### [EXERCISE BRIEF]
Please reproduce all entries word for word and omit their pictures.
========================================
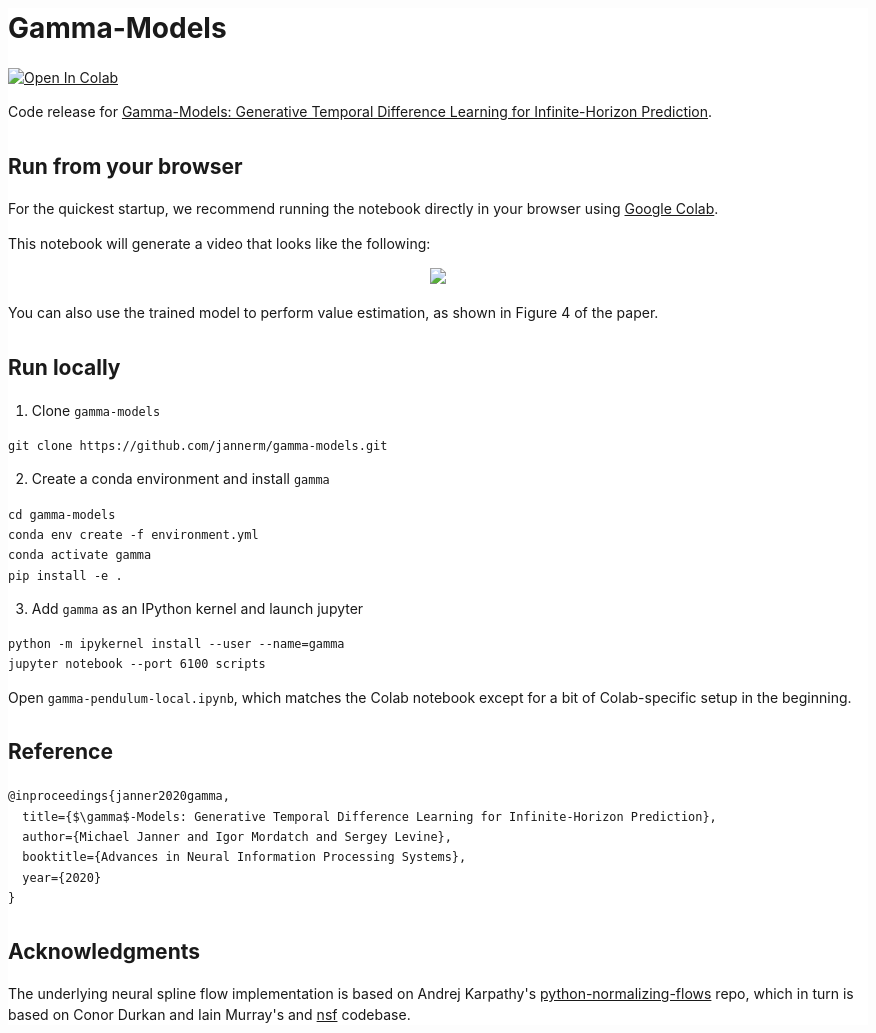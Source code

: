 # Gamma-Models

[![Open In Colab](https://colab.research.google.com/assets/colab-badge.svg)](https://colab.research.google.com/github/jannerm/gamma-models/blob/master/scripts/gamma-pendulum.ipynb)

Code release for [Gamma-Models: Generative Temporal Difference Learning for Infinite-Horizon Prediction](https://arxiv.org/abs/2010.14496).

## Run from your browser

For the quickest startup, we recommend running the notebook directly in your browser using [Google Colab](https://colab.research.google.com/github/jannerm/gamma-models/blob/master/scripts/gamma-pendulum.ipynb).

This notebook will generate a video that looks like the following:

<p align="center">
	<img src="https://people.eecs.berkeley.edu/~janner/gamma-models/blog/figures/gamma-colab.gif" width="80%">
</p>

You can also use the trained model to perform value estimation, as shown in Figure 4 of the paper.

## Run locally
1. Clone `gamma-models`
```
git clone https://github.com/jannerm/gamma-models.git
```
2. Create a conda environment and install `gamma`
```
cd gamma-models
conda env create -f environment.yml
conda activate gamma
pip install -e .
```
3. Add `gamma` as an IPython kernel and launch jupyter
```
python -m ipykernel install --user --name=gamma
jupyter notebook --port 6100 scripts
```
Open `gamma-pendulum-local.ipynb`, which matches the Colab notebook except for a bit of Colab-specific setup in the beginning.

## Reference

```
@inproceedings{janner2020gamma,
  title={$\gamma$-Models: Generative Temporal Difference Learning for Infinite-Horizon Prediction},
  author={Michael Janner and Igor Mordatch and Sergey Levine},
  booktitle={Advances in Neural Information Processing Systems},
  year={2020}
}
```

## Acknowledgments
The underlying neural spline flow implementation is based on Andrej Karpathy's [python-normalizing-flows](https://github.com/karpathy/pytorch-normalizing-flows) repo, which in turn is based on Conor Durkan and Iain Murray's and [nsf](https://github.com/bayesiains/nsf) codebase.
========================================
### [THE COMPLETED TASK]
Source code

: # Gamma-Models

[![Open In Colab](https://colab.research.google.com/assets/colab-badge.svg)](https://colab.research.google.com/github/jannerm/gamma-models/blob/master/scripts/gamma-pendulum.ipynb)

Code release for [Gamma-Models: Generative Temporal Difference Learning for Infinite-Horizon Prediction](https://arxiv.org/abs/2010.14496).

## Run from your browser

For the quickest startup, we recommend running the notebook directly in your browser using [Google Colab](https://colab.research.google.com/github/jannerm/gamma-models/blob/master/scripts/gamma-pendulum.ipynb).

This notebook will generate a video that looks like the following:

<p align="center">
	<img src="https://people.eecs.berkeley.edu/~janner/gamma-models/blog/figures/gamma-colab.gif" width="80%">
</p>

You can also use the trained model to perform value estimation, as shown in Figure 4 of the paper.

## Run locally
1. Clone `gamma-models`
```
git clone https://github.com/jannerm/gamma-models.git
```
2. Create a conda environment and install `gamma`
```
cd gamma-models
conda env create -f environment.yml
conda activate gamma
pip install -e .
```
3. Add `gamma` as an IPython kernel and launch jupyter
```
python -m ipykernel install --user --name=gamma
jupyter notebook --port 6100 scripts
```
Open `gamma-pendulum-local.ipynb`, which matches the Colab notebook except for a bit of Colab-specific setup in the beginning.

## Reference

```
@inproceedings{janner2020gamma,
  title={$\gamma$-Models: Generative Temporal Difference Learning for Infinite-Horizon Prediction},
  author={Michael Janner and Igor Mordatch and Sergey Levine},
  booktitle={Advances in Neural Information Processing Systems},
  year={2020}
}
```

## Acknowledgments
The underlying neural spline flow implementation is based on Andrej Karpathy's [python-normalizing-flows](https://github.com/karpathy/pytorch-normalizing-flows) repo, which in turn is based on Conor Durkan and Iain Murray's and [nsf](https://github.com/bayesiains/nsf) codebase.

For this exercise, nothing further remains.